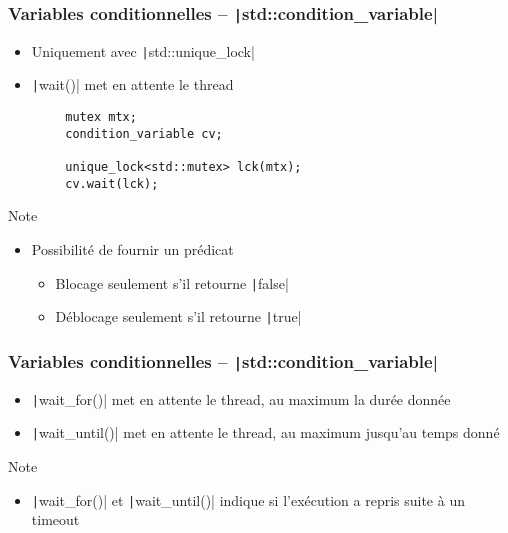 \documentclass[C++.tex]{subfiles}
\begin{document}
\begin{frame}[fragile]
	\frametitle{Variables conditionnelles -- \texttt|std::condition_variable|}
	\begin{itemize}
		\item Uniquement avec \texttt|std::unique_lock|
		\item \texttt|wait()| met en attente le thread
	\end{itemize}

	\begin{verbatim}
		mutex mtx;
		condition_variable cv;

		unique_lock<std::mutex> lck(mtx);
		cv.wait(lck);
	\end{verbatim}

	\begin{block}{Note}
		\begin{itemize}
			\item Possibilité de fournir un prédicat
			\begin{itemize}
				\item Blocage seulement s'il retourne \texttt|false|
				\item Déblocage seulement s'il retourne \texttt|true|
			\end{itemize}
		\end{itemize}
	\end{block}
\end{frame}

\begin{frame}[fragile]
	\frametitle{Variables conditionnelles -- \texttt|std::condition_variable|}
	\begin{itemize}
		\item \texttt|wait_for()| met en attente le thread, au maximum la durée donnée
		\item \texttt|wait_until()| met en attente le thread, au maximum jusqu'au temps donné
	\end{itemize}

	\begin{block}{Note}
		\begin{itemize}
			\item \texttt|wait_for()| et \texttt|wait_until()| indique si l'exécution a repris suite à un timeout
		\end{itemize}
	\end{block}
\end{frame}
\end{document}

ACTIVITY »
If a record above holds a picture, leave the picture out and write out everything else exactly.

YOUR RESPONSE »
 \documentclass[C++.tex]{subfiles}
\begin{document}
\begin{frame}[fragile]
	\frametitle{Variables conditionnelles -- \texttt|std::condition_variable|}
	\begin{itemize}
		\item Uniquement avec \texttt|std::unique_lock|
		\item \texttt|wait()| met en attente le thread
	\end{itemize}

	\begin{verbatim}
		mutex mtx;
		condition_variable cv;

		unique_lock<std::mutex> lck(mtx);
		cv.wait(lck);
	\end{verbatim}

	\begin{block}{Note}
		\begin{itemize}
			\item Possibilité de fournir un prédicat
			\begin{itemize}
				\item Blocage seulement s'il retourne \texttt|false|
				\item Déblocage seulement s'il retourne \texttt|true|
			\end{itemize}
		\end{itemize}
	\end{block}
\end{frame}

\begin{frame}[fragile]
	\frametitle{Variables conditionnelles -- \texttt|std::condition_variable|}
	\begin{itemize}
		\item \texttt|wait_for()| met en attente le thread, au maximum la durée donnée
		\item \texttt|wait_until()| met en attente le thread, au maximum jusqu'au temps donné
	\end{itemize}

	\begin{block}{Note}
		\begin{itemize}
			\item \texttt|wait_for()| et \texttt|wait_until()| indique si l'exécution a repris suite à un timeout
		\end{itemize}
	\end{block}
\end{frame}
\end{document}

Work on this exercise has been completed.